## Task instructions
Retype every line from the top of the entries down to the one with "by overwhelming it", both included, and skip the pictures.

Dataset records

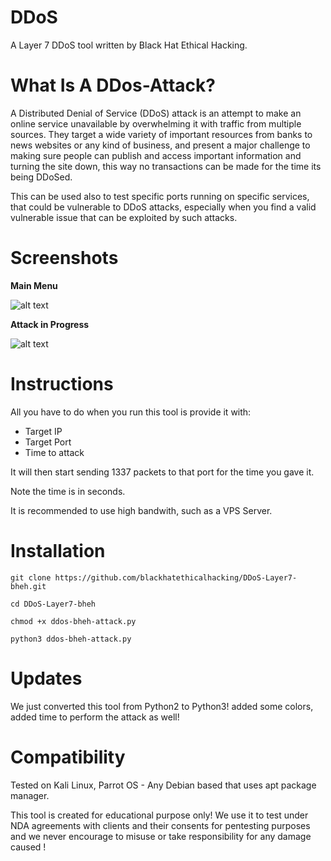 # DDoS

A Layer 7 DDoS tool written by Black Hat Ethical Hacking.

# What Is A DDos-Attack?

A Distributed Denial of Service (DDoS) attack is an attempt to make an online service unavailable
by overwhelming it with traffic from multiple sources. They target a wide variety of important resources from banks to news websites or any kind of business, and present a major challenge to making sure people can publish and access important information and turning the site down, this way no transactions can be made for the time its being DDoSed.

This can be used also to test specific ports running on specific services, that could be vulnerable to DDoS attacks, especially when you find a valid vulnerable issue that can be exploited by such attacks.

# Screenshots

**Main Menu**

![alt text](https://i.ibb.co/6JnTt3B/Main.png)

**Attack in Progress**

![alt text](https://i.ibb.co/0fGDnNZ/Attack.png)

# Instructions

All you have to do when you run this tool is provide it with:

- Target IP
- Target Port
- Time to attack

It will then start sending 1337 packets to that port for the time you gave it.

Note the time is in seconds.

It is recommended to use high bandwith, such as a VPS Server.

# Installation

`git clone https://github.com/blackhatethicalhacking/DDoS-Layer7-bheh.git`

`cd DDoS-Layer7-bheh`

`chmod +x ddos-bheh-attack.py`

`python3 ddos-bheh-attack.py`

# Updates

We just converted this tool from Python2 to Python3! added some colors, added time to perform the attack as well!

# Compatibility

Tested on Kali Linux, Parrot OS - Any Debian based that uses apt package manager.

This tool is created for educational purpose only! We use it to test under NDA agreements with clients and their consents for pentesting purposes and we never encourage to misuse or take responsibility for any damage caused !


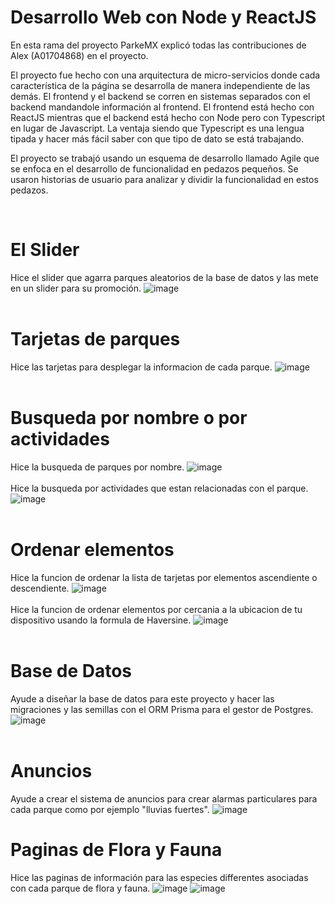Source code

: # Desarrollo Web con Node y ReactJS
En esta rama del proyecto ParkeMX explicó todas las contribuciones de Alex (A01704868) en el proyecto.
<p>El proyecto fue hecho con una arquitectura de micro-servicios donde cada característica de la página se desarrolla de manera independiente de las demás. El frontend y el backend se corren en sistemas separados con el backend mandandole información al frontend. El frontend está hecho con ReactJS mientras que el backend está hecho con Node pero con Typescript en lugar de Javascript. La ventaja siendo que Typescript es una lengua tipada y hacer más fácil saber con que tipo de dato se está trabajando.</p>
<p>El proyecto se trabajó usando un esquema de desarrollo llamado Agile que se enfoca en el desarrollo de funcionalidad en pedazos pequeños. Se usaron historias de usuario para analizar y dividir la funcionalidad en estos pedazos.</p>
</br>

# El Slider
Hice el slider que agarra parques aleatorios de la base de datos y las mete en un slider para su promoción.
![image](https://github.com/A01704868/ParkeMX/assets/78516893/2b105624-69ae-41db-8fbb-84a75e21e69c)
</br>
</br>
# Tarjetas de parques
Hice las tarjetas para desplegar la informacion de cada parque.
![image](https://github.com/A01704868/ParkeMX/assets/78516893/f80db33d-49cc-4969-a272-b8a351430c12)
</br>
</br>
# Busqueda por nombre o por actividades
Hice la busqueda de parques por nombre.
![image](https://github.com/A01704868/ParkeMX/assets/78516893/6f2bad41-aecb-4b52-8808-4d1e8f0b544c)
</br>
</br>
Hice la busqueda por actividades que estan relacionadas con el parque.
![image](https://github.com/A01704868/ParkeMX/assets/78516893/abf26325-8e25-4f51-abe3-18f3f4cc8ee0)
</br>
</br>
# Ordenar elementos
Hice la funcion de ordenar la lista de tarjetas por elementos ascendiente o descendiente.
![image](https://github.com/A01704868/ParkeMX/assets/78516893/d3aa8212-d416-4e64-ad2c-b933492f97b3)
</br>
</br>
Hice la funcion de ordenar elementos por cercania a la ubicacion de tu dispositivo usando la formula de Haversine.
![image](https://github.com/A01704868/ParkeMX/assets/78516893/fdab357f-10a1-4c0b-a5af-881b4a4f1a80)
</br>
</br>
# Base de Datos
Ayude a diseñar la base de datos para este proyecto y hacer las migraciones y las semillas con el ORM Prisma para el gestor de Postgres.
![image](https://github.com/A01704868/ParkeMX/assets/78516893/108fa573-6521-421e-83dc-7c4cdd184ce3)
</br>
</br>
# Anuncios
Ayude a crear el sistema de anuncios para crear alarmas particulares para cada parque como por ejemplo "lluvias fuertes".
![image](https://github.com/A01704868/ParkeMX/assets/78516893/5bac1af1-1c98-41d9-9ef5-5b2df2c31b9e)
# Paginas de Flora y Fauna
Hice las paginas de información para las especies differentes asociadas con cada parque de flora y fauna.
![image](https://github.com/A01704868/ParkeMX/assets/78516893/3013cd94-891f-4e5e-a088-a60f2b5161bc)
![image](https://github.com/A01704868/ParkeMX/assets/78516893/97777346-dc08-43ad-957c-8d1fd3a8c628)


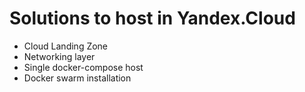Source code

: # Solutions to host in Yandex.Cloud

- Cloud Landing Zone
- Networking layer
- Single docker-compose host
- Docker swarm installation
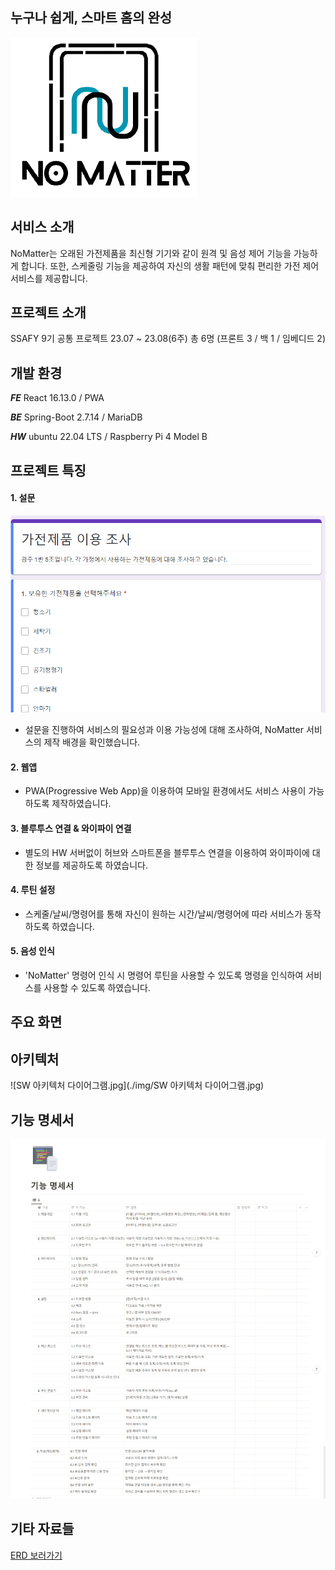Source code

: ## 누구나 쉽게, 스마트 홈의 완성

![logo](./img/logo.png)




## 서비스 소개
NoMatter는 오래된 가전제품을 최신형 기기와 같이 원격 및 음성 제어 기능을 가능하게 합니다. 또한, 스케줄링 기능을 제공하여 자신의 생활 패턴에 맞춰 편리한 가전 제어 서비스를 제공합니다.



## 프로젝트 소개
SSAFY 9기 공통 프로젝트
23.07 ~ 23.08(6주)
총 6명 (프론트 3 / 백 1 / 임베디드 2)



## 개발 환경
***FE*** React 16.13.0 / PWA


***BE*** Spring-Boot 2.7.14 / MariaDB


***HW*** ubuntu 22.04 LTS / Raspberry Pi 4 Model B



## 프로젝트 특징

#### 1. 설문
![survey](./img/survey.png)
- 설문을 진행하여 서비스의 필요성과 이용 가능성에 대해 조사하여, NoMatter 서비스의 제작 배경을 확인했습니다.

#### 2. 웹앱
- PWA(Progressive Web App)을 이용하여 모바일 환경에서도 서비스 사용이 가능하도록 제작하였습니다.

#### 3. 블루투스 연결 & 와이파이 연결
- 별도의 HW 서버없이 허브와 스마트폰을 블루투스 연결을 이용하여 와이파이에 대한 정보를 제공하도록 하였습니다.

#### 4. 루틴 설정
- 스케줄/날씨/명령어를 통해 자신이 원하는 시간/날씨/명령어에 따라 서비스가 동작하도록 하였습니다.

#### 5. 음성 인식
- 'NoMatter' 명령어 인식 시 명령어 루틴을 사용할 수 있도록 명령을 인식하여 서비스를 사용할 수 있도록 하였습니다.

[//]: # (#### 6. Special Thanks)

[//]: # (- Back End와 배포를 맡아준 "이도하"님에게 감사를 표합니다)




## 주요 화면


## 아키텍처
![SW 아키텍처 다이어그램.jpg](./img/SW 아키텍처 다이어그램.jpg)


## 기능 명세서
![img.png](img/기능명세서.png)

## 기타 자료들
<a href="https://lab.ssafy.com/s09-webmobile3-sub2/S09P12C105/-/blob/develop/img/erd.png">ERD 보러가기</a>




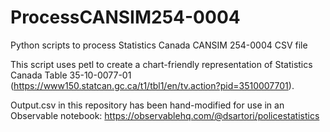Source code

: # ProcessCANSIM254-0004
Python scripts to process Statistics Canada CANSIM 254-0004 CSV file

This script uses petl to create a chart-friendly representation of Statistics Canada Table 35-10-0077-01 (https://www150.statcan.gc.ca/t1/tbl1/en/tv.action?pid=3510007701).

Output.csv in this repository has been hand-modified for use in an Observable notebook: https://observablehq.com/@dsartori/policestatistics
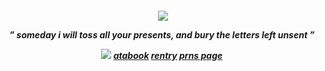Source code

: <h5><p align="center"> <img src="https://komarev.com/ghpvc/?username=sepulchres"> </a>

<p align="center">  ” someday i will toss all your         presents, and bury the letters left unsent ” ‏
</div>

<div align="center">
<div align="center">

<p align="center">

![](https://files.catbox.moe/rr0r9f.jpg)     [atabook](https://forest.atabook.org) [rentry](https://rentry.co/bonehunter) [prns page](https://en.pronouns.page/@041423/) ‏ 

<p align="center">


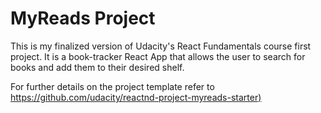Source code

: # MyReads Project

This is my finalized version of Udacity's React Fundamentals course first project. It is a book-tracker React App that allows the user to search for books and add them to their desired shelf.

For further details on the project template refer to [https://github.com/udacity/reactnd-project-myreads-starter)](https://github.com/udacity/reactnd-project-myreads-starter)
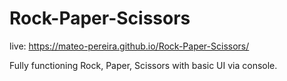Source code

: # Rock-Paper-Scissors

live: https://mateo-pereira.github.io/Rock-Paper-Scissors/


Fully functioning Rock, Paper, Scissors with basic UI via console.
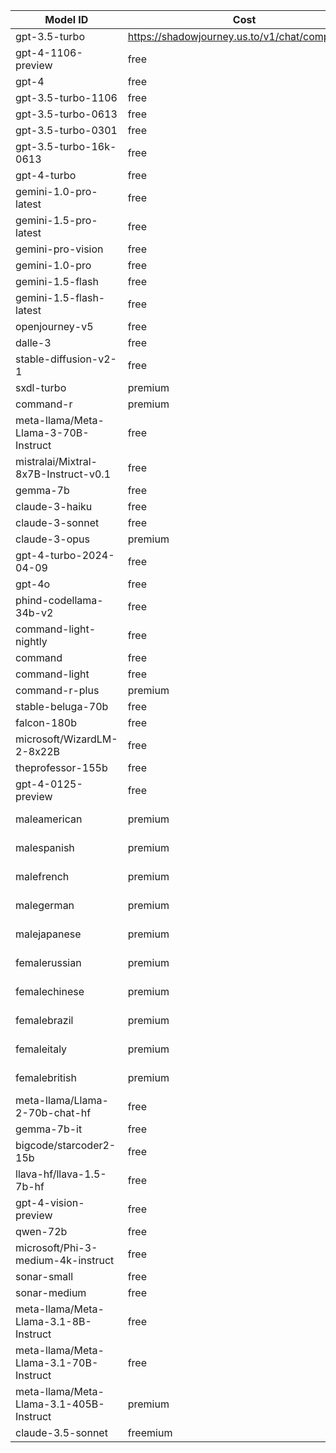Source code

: 
| Model ID | Cost | Created | Object | Owned By |
|----------|------|---------|--------|----------|
| gpt-3.5-turbo | https://shadowjourney.us.to/v1/chat/completions | 1686935002 | model | openai |
| gpt-4-1106-preview | free | 1686935002 | model | webraft |
| gpt-4 | free | 1686935002 | model | webraft |
| gpt-3.5-turbo-1106 | free | 1686935002 | model | openai |
| gpt-3.5-turbo-0613 | free | 1686935002 | model | openai |
| gpt-3.5-turbo-0301 | free | 1686935002 | model | openai |
| gpt-3.5-turbo-16k-0613 | free | 1686935002 | model | openai |
| gpt-4-turbo | free | 1686935002 | model | openai |
| gemini-1.0-pro-latest | free | 1686935002 | model | google |
| gemini-1.5-pro-latest | free | 1686935002 | model | google |
| gemini-pro-vision | free | 1686935002 | model | google |
| gemini-1.0-pro | free | 1686935002 | model | google |
| gemini-1.5-flash | free | 1686935002 | model | google |
| gemini-1.5-flash-latest | free | 1686935002 | model | google |
| openjourney-v5 | free | 1686935002 | model | webraft |
| dalle-3 | free | 1686935002 | model | webraft |
| stable-diffusion-v2-1 | free | 1686935002 | model | webraft |
| sxdl-turbo | premium | 1686935002 | model | webraft |
| command-r | premium | 1686935002 | model | webraft |
| meta-llama/Meta-Llama-3-70B-Instruct | free | 1686935321 | model | meta |
| mistralai/Mixtral-8x7B-Instruct-v0.1 | free | 1686935002 | model | mistralai |
| gemma-7b | free | 1686935002 | model | google |
| claude-3-haiku | free | 1686935002 | model | anthropic |
| claude-3-sonnet | free | 1686935002 | model | anthropic |
| claude-3-opus | premium | 1686935001 | model | anthropic |
| gpt-4-turbo-2024-04-09 | free | 1686935001 | model | webraft |
| gpt-4o | free | 1686935001 | model | webraft |
| phind-codellama-34b-v2 | free | 1686935001 | model | meta |
| command-light-nightly | free | 1686935001 | model | webraft |
| command | free | 1686935001 | model | webraft |
| command-light | free | 1686935001 | model | webraft |
| command-r-plus | premium | 1686935001 | model | webraft |
| stable-beluga-70b | free | 1686935001 | model | webraft |
| falcon-180b | free | 1686935002 | model | webraft |
| microsoft/WizardLM-2-8x22B | free | 1686935002 | model | windows |
| theprofessor-155b | free | 1686935002 | model | webraft |
| gpt-4-0125-preview | free | 1686935002 | model | webraft |
| maleamerican | premium | 1686935002 | audio model | Synthexis |
| malespanish | premium | 1686935002 | audio model | Synthexis |
| malefrench | premium | 1686935002 | audio model | Synthexis |
| malegerman | premium | 1686935002 | audio model | Synthexis |
| malejapanese | premium | 1686935002 | audio model | Synthexis |
| femalerussian | premium | 1686935002 | audio model | Synthexis |
| femalechinese | premium | 1686935002 | audio model | Synthexis |
| femalebrazil | premium | 1686935002 | audio model | Synthexis |
| femaleitaly | premium | 1686935002 | audio model | Synthexis |
| femalebritish | premium | 1686935002 | audio model | Synthexis |
| meta-llama/Llama-2-70b-chat-hf | free | 1686935002 | model | meta |
| gemma-7b-it | free | 1686935002 | model | gogle |
| bigcode/starcoder2-15b | free | 1686935002 | model | bigcode |
| llava-hf/llava-1.5-7b-hf | free | 1686935002 | model | llava-hf |
| gpt-4-vision-preview | free | 1686935002 | model | openai |
| qwen-72b | free | 1686935002 | model | openai |
| microsoft/Phi-3-medium-4k-instruct | free | 1686935002 | model | microsoft |
| sonar-small | free | 1686935002 | model | PerplexityAI |
| sonar-medium | free | 1686935002 | model | PerplexityAI |
| meta-llama/Meta-Llama-3.1-8B-Instruct | free | 1686935002 | model | meta |
| meta-llama/Meta-Llama-3.1-70B-Instruct | free | 1686935002 | model | meta |
| meta-llama/Meta-Llama-3.1-405B-Instruct | premium | 1686935002 | model | meta |
| claude-3.5-sonnet | freemium | 1686935002 | model | anthropic |
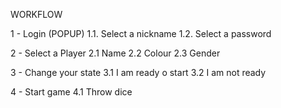 
WORKFLOW

1 - Login (POPUP)
1.1. Select a nickname
1.2. Select a password

2 - Select a Player
2.1 Name
2.2 Colour
2.3 Gender

3 - Change your state
3.1 I am ready o start
3.2 I am not ready

4 - Start game
4.1 Throw dice

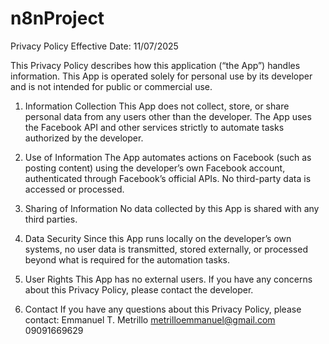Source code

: # n8nProject
Privacy Policy
Effective Date: 11/07/2025

This Privacy Policy describes how this application (“the App”) handles information. This App is operated solely for personal use by its developer and is not intended for public or commercial use.

1. Information Collection
This App does not collect, store, or share personal data from any users other than the developer.
The App uses the Facebook API and other services strictly to automate tasks authorized by the developer.

2. Use of Information
The App automates actions on Facebook (such as posting content) using the developer’s own Facebook account, authenticated through Facebook’s official APIs.
No third-party data is accessed or processed.

3. Sharing of Information
No data collected by this App is shared with any third parties.

4. Data Security
Since this App runs locally on the developer’s own systems, no user data is transmitted, stored externally, or processed beyond what is required for the automation tasks.

5. User Rights
This App has no external users. If you have any concerns about this Privacy Policy, please contact the developer.

6. Contact
If you have any questions about this Privacy Policy, please contact:
Emmanuel T. Metrillo
metrilloemmanuel@gmail.com
09091669629


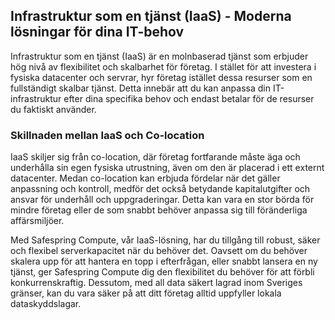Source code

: ## Infrastruktur som en tjänst (IaaS) - Moderna lösningar för dina IT-behov

Infrastruktur som en tjänst (IaaS) är en molnbaserad tjänst som erbjuder hög nivå av flexibilitet och skalbarhet för företag. I stället för att investera i fysiska datacenter och servrar, hyr företag istället dessa resurser som en fullständigt skalbar tjänst. Detta innebär att du kan anpassa din IT-infrastruktur efter dina specifika behov och endast betalar för de resurser du faktiskt använder.

### Skillnaden mellan IaaS och Co-location
IaaS skiljer sig från co-location, där företag fortfarande måste äga och underhålla sin egen fysiska utrustning, även om den är placerad i ett externt datacenter. Medan co-location kan erbjuda fördelar när det gäller anpassning och kontroll, medför det också betydande kapitalutgifter och ansvar för underhåll och uppgraderingar. Detta kan vara en stor börda för mindre företag eller de som snabbt behöver anpassa sig till föränderliga affärsmiljöer.

Med Safespring Compute, vår IaaS-lösning, har du tillgång till robust, säker och flexibel serverkapacitet när du behöver det. Oavsett om du behöver skalera upp för att hantera en topp i efterfrågan, eller snabbt lansera en ny tjänst, ger Safespring Compute dig den flexibilitet du behöver för att förbli konkurrenskraftig. Dessutom, med all data säkert lagrad inom Sveriges gränser, kan du vara säker på att ditt företag alltid uppfyller lokala dataskyddslagar.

## Solved problem
 # DDoS

A Layer 7 DDoS tool written by Black Hat Ethical Hacking.

# What Is A DDos-Attack?

A Distributed Denial of Service (DDoS) attack is an attempt to make an online service unavailable
by overwhelming it with traffic from multiple sources. They target a wide variety of important resources from banks to news websites or any kind of business, and present a major challenge to making sure people can publish and access important information and turning the site down, this way no transactions can be made for the time its being DDoSed.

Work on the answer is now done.